(Records for the task):
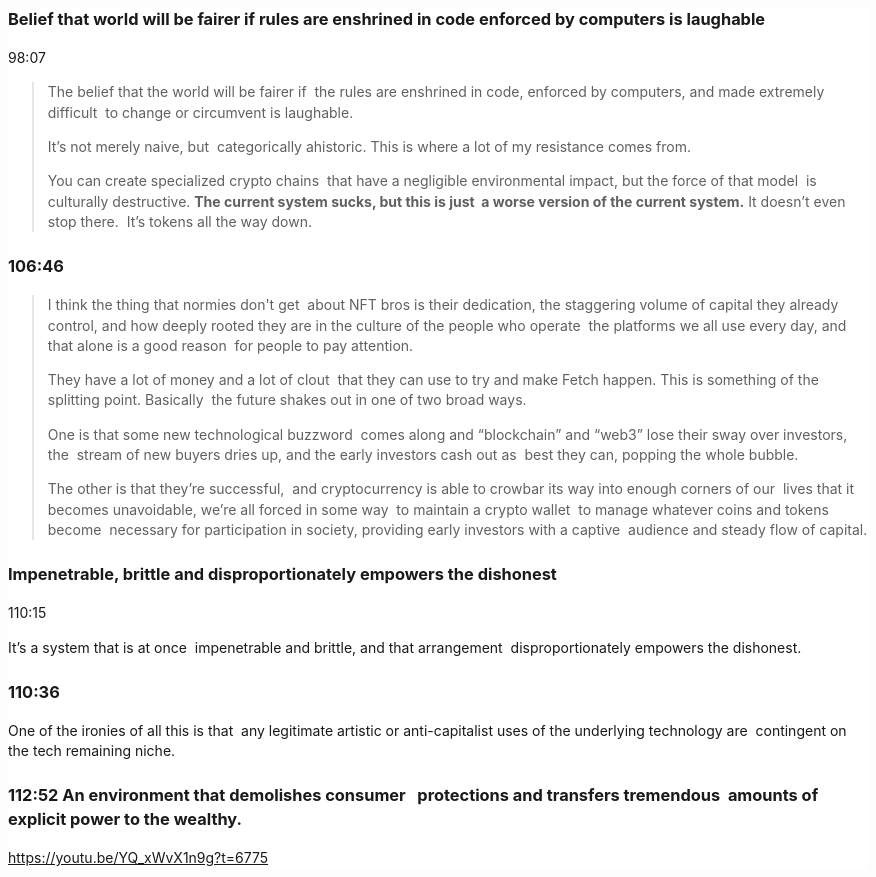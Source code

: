 ### Belief that world will be fairer if rules are enshrined in code enforced by computers is laughable

98:07

> The belief that the world will be fairer if  the rules are enshrined in code, enforced by computers, and made extremely difficult  to change or circumvent is laughable.
> 
> It’s not merely naive, but  categorically ahistoric. This is where a lot of my resistance comes from.
>  
> You can create specialized crypto chains  that have a negligible environmental impact, but the force of that model  is culturally destructive. **The current system sucks, but this is just  a worse version of the current system.** It doesn’t even stop there.  It’s tokens all the way down.

### 106:46

> I think the thing that normies don't get  about NFT bros is their dedication, the staggering volume of capital they already  control, and how deeply rooted they are in the culture of the people who operate  the platforms we all use every day, and that alone is a good reason  for people to pay attention.
>
> They have a lot of money and a lot of clout  that they can use to try and make Fetch happen. This is something of the  splitting point. Basically  the future shakes out in one of two broad ways.
> 
> One is that some new technological buzzword  comes along and “blockchain” and “web3” lose their sway over investors, the  stream of new buyers dries up, and the early investors cash out as  best they can, popping the whole bubble.
> 
> The other is that they’re successful,  and cryptocurrency is able to crowbar its way into enough corners of our  lives that it becomes unavoidable, we’re all forced in some way  to maintain a crypto wallet  to manage whatever coins and tokens become  necessary for participation in society, providing early investors with a captive  audience and steady flow of capital.

### Impenetrable, brittle and disproportionately empowers the dishonest

110:15

It’s a system that is at once  impenetrable and brittle, and that arrangement  disproportionately empowers the dishonest.


### 110:36

One of the ironies of all this is that  any legitimate artistic or anti-capitalist uses of the underlying technology are  contingent on the tech remaining niche.

### 112:52 An environment that demolishes consumer   protections and transfers tremendous  amounts of explicit power to the wealthy.

https://youtu.be/YQ_xWvX1n9g?t=6775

(Required action): The result should be all the records, retyped exactly, with no pictures among them.

(Response):
Source code

: ### Belief that world will be fairer if rules are enshrined in code enforced by computers is laughable

98:07

> The belief that the world will be fairer if  the rules are enshrined in code, enforced by computers, and made extremely difficult  to change or circumvent is laughable.
> 
> It’s not merely naive, but  categorically ahistoric. This is where a lot of my resistance comes from.
>  
> You can create specialized crypto chains  that have a negligible environmental impact, but the force of that model  is culturally destructive. **The current system sucks, but this is just  a worse version of the current system.** It doesn’t even stop there.  It’s tokens all the way down.

### 106:46

> I think the thing that normies don't get  about NFT bros is their dedication, the staggering volume of capital they already  control, and how deeply rooted they are in the culture of the people who operate  the platforms we all use every day, and that alone is a good reason  for people to pay attention.
>
> They have a lot of money and a lot of clout  that they can use to try and make Fetch happen. This is something of the  splitting point. Basically  the future shakes out in one of two broad ways.
> 
> One is that some new technological buzzword  comes along and “blockchain” and “web3” lose their sway over investors, the  stream of new buyers dries up, and the early investors cash out as  best they can, popping the whole bubble.
> 
> The other is that they’re successful,  and cryptocurrency is able to crowbar its way into enough corners of our  lives that it becomes unavoidable, we’re all forced in some way  to maintain a crypto wallet  to manage whatever coins and tokens become  necessary for participation in society, providing early investors with a captive  audience and steady flow of capital.

### Impenetrable, brittle and disproportionately empowers the dishonest

110:15

It’s a system that is at once  impenetrable and brittle, and that arrangement  disproportionately empowers the dishonest.


### 110:36

One of the ironies of all this is that  any legitimate artistic or anti-capitalist uses of the underlying technology are  contingent on the tech remaining niche.

### 112:52 An environment that demolishes consumer   protections and transfers tremendous  amounts of explicit power to the wealthy.

https://youtu.be/YQ_xWvX1n9g?t=6775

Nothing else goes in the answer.